## [Aim of the task]
When you reach the line containing "Password: 1qazcde3" in the data below, begin returning lines exactly as written, and stop once the line containing "- High attention" has been returned.

[Material provided Boundary: Start]

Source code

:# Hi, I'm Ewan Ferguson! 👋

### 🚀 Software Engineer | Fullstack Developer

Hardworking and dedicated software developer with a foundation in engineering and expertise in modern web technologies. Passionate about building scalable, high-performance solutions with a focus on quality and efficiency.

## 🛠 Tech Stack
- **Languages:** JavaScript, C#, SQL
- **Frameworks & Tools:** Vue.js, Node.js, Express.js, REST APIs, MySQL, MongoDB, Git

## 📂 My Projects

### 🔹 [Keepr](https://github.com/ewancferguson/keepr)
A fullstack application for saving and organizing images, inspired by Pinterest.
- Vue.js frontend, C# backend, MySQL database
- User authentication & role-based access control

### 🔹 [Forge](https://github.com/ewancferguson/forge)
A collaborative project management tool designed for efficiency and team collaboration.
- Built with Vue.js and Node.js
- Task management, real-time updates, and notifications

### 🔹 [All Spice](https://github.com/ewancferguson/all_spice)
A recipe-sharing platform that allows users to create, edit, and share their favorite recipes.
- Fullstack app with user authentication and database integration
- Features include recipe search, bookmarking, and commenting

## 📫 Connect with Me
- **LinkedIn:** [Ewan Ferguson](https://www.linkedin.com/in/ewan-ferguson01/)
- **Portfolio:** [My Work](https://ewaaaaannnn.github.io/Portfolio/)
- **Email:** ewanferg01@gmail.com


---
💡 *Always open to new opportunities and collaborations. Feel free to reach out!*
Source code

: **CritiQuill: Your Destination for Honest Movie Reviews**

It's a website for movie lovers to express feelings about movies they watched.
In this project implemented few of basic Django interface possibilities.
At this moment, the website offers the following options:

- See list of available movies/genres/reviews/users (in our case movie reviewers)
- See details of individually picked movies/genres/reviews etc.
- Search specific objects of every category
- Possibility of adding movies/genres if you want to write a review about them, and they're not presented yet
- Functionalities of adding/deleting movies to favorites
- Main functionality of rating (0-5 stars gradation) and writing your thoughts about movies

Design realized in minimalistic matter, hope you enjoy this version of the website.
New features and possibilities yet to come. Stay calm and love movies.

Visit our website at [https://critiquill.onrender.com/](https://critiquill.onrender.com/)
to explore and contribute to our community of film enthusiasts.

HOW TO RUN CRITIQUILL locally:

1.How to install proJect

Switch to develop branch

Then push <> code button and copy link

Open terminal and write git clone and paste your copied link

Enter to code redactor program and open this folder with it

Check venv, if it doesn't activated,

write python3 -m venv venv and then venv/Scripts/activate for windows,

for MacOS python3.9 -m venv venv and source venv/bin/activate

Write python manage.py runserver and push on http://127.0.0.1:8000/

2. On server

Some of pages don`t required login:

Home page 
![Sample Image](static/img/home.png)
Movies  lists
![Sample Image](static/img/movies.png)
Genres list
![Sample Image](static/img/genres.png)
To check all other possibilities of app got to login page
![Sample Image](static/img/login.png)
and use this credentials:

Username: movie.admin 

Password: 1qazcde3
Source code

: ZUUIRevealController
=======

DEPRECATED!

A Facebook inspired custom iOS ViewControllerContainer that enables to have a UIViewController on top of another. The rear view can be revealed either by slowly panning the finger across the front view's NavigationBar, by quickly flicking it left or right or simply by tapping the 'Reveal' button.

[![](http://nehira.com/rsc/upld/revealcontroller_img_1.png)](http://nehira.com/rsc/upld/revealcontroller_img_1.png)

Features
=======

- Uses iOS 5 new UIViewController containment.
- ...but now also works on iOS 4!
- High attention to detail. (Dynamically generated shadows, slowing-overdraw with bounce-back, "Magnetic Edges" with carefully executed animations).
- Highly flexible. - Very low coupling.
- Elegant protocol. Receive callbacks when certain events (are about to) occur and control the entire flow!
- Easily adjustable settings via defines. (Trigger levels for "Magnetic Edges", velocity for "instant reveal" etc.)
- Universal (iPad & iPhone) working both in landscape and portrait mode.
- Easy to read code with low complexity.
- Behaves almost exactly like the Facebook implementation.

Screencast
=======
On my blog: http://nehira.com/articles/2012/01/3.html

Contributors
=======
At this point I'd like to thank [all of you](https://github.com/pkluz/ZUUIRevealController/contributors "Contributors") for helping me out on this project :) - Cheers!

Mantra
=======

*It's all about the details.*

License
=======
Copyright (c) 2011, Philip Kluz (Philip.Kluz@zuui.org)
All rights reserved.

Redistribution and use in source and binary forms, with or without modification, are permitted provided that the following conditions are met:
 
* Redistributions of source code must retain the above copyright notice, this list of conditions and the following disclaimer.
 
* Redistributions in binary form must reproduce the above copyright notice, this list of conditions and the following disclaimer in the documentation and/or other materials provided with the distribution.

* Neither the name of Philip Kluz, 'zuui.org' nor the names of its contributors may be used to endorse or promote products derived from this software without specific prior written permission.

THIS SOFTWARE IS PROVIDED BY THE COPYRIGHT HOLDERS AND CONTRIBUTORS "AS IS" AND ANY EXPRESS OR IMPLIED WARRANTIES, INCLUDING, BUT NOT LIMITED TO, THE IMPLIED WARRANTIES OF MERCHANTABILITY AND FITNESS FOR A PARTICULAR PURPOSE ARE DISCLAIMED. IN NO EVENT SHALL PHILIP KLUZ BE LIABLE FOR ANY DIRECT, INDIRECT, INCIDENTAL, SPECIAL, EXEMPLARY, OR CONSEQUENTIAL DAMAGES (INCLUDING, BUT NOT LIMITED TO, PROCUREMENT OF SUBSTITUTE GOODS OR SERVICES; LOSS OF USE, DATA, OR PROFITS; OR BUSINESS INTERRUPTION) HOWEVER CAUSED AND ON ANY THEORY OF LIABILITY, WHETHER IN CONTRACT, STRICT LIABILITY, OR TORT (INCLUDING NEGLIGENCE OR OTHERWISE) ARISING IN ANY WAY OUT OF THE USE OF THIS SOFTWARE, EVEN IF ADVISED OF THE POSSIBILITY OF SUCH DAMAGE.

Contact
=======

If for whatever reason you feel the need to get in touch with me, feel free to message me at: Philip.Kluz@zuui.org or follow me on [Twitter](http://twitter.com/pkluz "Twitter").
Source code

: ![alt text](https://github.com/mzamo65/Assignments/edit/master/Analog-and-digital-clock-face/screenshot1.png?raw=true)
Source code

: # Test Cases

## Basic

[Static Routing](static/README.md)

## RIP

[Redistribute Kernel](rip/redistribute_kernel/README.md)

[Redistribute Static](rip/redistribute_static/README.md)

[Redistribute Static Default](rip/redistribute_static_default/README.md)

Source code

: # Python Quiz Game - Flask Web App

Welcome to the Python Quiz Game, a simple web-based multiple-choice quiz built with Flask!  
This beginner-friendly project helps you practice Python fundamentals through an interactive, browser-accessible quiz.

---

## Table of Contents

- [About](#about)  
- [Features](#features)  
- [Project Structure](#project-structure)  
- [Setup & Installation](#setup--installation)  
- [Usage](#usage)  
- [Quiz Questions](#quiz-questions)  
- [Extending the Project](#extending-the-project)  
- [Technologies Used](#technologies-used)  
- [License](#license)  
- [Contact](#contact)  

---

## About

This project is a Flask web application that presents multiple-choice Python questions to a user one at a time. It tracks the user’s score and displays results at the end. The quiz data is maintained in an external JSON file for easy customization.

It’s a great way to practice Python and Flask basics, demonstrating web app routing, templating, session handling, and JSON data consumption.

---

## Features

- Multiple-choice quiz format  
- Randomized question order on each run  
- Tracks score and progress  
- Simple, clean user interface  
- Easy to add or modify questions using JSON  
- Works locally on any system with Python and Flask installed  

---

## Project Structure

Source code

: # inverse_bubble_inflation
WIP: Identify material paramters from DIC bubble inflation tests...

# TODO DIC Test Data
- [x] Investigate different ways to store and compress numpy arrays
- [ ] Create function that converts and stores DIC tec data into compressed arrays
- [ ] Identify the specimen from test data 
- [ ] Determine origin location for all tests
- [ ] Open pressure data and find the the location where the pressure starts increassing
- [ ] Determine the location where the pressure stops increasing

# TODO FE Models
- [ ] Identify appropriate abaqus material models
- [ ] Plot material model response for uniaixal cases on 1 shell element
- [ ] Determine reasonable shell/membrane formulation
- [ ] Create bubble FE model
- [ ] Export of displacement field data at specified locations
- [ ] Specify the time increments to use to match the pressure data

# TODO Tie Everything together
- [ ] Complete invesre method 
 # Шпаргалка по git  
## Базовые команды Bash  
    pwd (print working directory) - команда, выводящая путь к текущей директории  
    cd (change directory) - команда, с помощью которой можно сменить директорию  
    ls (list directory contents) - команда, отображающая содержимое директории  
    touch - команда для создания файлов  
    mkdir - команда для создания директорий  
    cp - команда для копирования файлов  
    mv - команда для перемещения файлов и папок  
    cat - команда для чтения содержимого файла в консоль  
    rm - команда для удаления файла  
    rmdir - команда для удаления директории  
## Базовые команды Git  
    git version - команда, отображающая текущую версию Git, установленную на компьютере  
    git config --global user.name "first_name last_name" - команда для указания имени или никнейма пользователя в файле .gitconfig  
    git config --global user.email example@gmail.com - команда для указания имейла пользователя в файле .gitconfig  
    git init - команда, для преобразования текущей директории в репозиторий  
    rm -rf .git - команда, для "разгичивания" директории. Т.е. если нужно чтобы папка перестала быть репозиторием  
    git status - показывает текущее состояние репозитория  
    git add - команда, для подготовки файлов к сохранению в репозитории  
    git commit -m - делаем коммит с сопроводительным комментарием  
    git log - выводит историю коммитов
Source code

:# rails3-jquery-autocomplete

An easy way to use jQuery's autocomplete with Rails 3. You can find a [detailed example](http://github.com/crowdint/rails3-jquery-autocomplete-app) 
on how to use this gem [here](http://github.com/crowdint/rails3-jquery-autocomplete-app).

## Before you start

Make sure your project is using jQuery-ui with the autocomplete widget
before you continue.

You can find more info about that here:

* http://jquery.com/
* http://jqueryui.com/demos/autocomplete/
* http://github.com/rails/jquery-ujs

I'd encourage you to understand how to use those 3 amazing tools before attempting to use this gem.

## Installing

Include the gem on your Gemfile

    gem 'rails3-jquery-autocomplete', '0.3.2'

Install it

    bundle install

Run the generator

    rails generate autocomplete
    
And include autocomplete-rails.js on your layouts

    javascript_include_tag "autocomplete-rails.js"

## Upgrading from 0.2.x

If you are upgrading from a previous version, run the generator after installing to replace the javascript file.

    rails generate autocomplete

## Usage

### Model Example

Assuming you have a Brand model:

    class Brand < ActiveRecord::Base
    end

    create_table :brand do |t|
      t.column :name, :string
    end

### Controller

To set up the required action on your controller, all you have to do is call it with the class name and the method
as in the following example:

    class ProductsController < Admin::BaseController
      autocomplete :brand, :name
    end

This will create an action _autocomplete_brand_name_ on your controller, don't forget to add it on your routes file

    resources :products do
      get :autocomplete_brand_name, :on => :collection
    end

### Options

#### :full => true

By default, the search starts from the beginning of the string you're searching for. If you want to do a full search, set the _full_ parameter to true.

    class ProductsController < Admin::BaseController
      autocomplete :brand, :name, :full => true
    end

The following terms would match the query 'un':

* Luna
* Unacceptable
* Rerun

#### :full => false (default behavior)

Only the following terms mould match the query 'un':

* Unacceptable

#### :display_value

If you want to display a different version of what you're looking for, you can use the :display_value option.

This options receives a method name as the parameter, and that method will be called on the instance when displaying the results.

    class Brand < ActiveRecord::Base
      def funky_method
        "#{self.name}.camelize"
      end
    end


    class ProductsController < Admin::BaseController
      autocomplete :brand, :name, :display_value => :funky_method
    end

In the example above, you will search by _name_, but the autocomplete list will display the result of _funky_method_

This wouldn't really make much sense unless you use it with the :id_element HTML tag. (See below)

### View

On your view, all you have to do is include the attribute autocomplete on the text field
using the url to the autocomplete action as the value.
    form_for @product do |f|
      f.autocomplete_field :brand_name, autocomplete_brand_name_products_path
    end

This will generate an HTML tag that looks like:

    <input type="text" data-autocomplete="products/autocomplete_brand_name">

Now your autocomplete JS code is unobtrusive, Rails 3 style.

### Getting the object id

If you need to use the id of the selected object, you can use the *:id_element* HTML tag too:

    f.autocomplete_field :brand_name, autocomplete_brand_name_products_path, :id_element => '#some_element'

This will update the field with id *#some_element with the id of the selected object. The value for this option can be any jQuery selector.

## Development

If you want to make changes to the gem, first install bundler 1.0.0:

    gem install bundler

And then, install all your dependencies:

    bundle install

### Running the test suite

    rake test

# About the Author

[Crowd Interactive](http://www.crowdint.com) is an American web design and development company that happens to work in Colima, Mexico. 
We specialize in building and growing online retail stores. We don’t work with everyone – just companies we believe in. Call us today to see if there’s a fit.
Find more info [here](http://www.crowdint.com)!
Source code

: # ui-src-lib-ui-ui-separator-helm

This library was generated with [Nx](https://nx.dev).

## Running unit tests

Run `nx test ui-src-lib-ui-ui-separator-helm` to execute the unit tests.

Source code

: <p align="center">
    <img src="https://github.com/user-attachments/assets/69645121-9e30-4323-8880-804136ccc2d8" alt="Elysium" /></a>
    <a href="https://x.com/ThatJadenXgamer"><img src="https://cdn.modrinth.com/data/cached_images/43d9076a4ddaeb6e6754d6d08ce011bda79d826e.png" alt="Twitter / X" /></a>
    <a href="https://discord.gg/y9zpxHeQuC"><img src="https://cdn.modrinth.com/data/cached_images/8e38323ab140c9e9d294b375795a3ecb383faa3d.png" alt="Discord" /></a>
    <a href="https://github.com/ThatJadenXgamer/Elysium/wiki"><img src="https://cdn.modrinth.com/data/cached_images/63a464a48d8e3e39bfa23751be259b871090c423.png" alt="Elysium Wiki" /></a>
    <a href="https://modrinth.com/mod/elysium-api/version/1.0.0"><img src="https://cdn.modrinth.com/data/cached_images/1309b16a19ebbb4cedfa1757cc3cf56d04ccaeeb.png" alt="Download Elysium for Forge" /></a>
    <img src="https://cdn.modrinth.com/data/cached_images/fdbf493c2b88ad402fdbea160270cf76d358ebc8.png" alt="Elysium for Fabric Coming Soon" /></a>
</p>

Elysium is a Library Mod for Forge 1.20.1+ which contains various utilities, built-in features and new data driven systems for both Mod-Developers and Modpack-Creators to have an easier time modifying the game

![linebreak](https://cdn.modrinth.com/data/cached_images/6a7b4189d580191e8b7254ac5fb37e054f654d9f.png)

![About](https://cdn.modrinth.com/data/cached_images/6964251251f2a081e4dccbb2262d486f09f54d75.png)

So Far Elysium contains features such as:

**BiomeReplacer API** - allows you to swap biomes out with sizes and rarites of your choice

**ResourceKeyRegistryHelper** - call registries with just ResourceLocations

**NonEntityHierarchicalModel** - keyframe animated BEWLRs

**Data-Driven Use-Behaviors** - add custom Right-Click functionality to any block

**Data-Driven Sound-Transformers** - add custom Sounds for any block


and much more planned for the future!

[Material provided Boundary: End]

## [Task solution]
Password: 1qazcde3
Source code

: ZUUIRevealController
=======

DEPRECATED!

A Facebook inspired custom iOS ViewControllerContainer that enables to have a UIViewController on top of another. The rear view can be revealed either by slowly panning the finger across the front view's NavigationBar, by quickly flicking it left or right or simply by tapping the 'Reveal' button.

[![](http://nehira.com/rsc/upld/revealcontroller_img_1.png)](http://nehira.com/rsc/upld/revealcontroller_img_1.png)

Features
=======

- Uses iOS 5 new UIViewController containment.
- ...but now also works on iOS 4!
- High attention to detail. (Dynamically generated shadows, slowing-overdraw with bounce-back, "Magnetic Edges" with carefully executed animations).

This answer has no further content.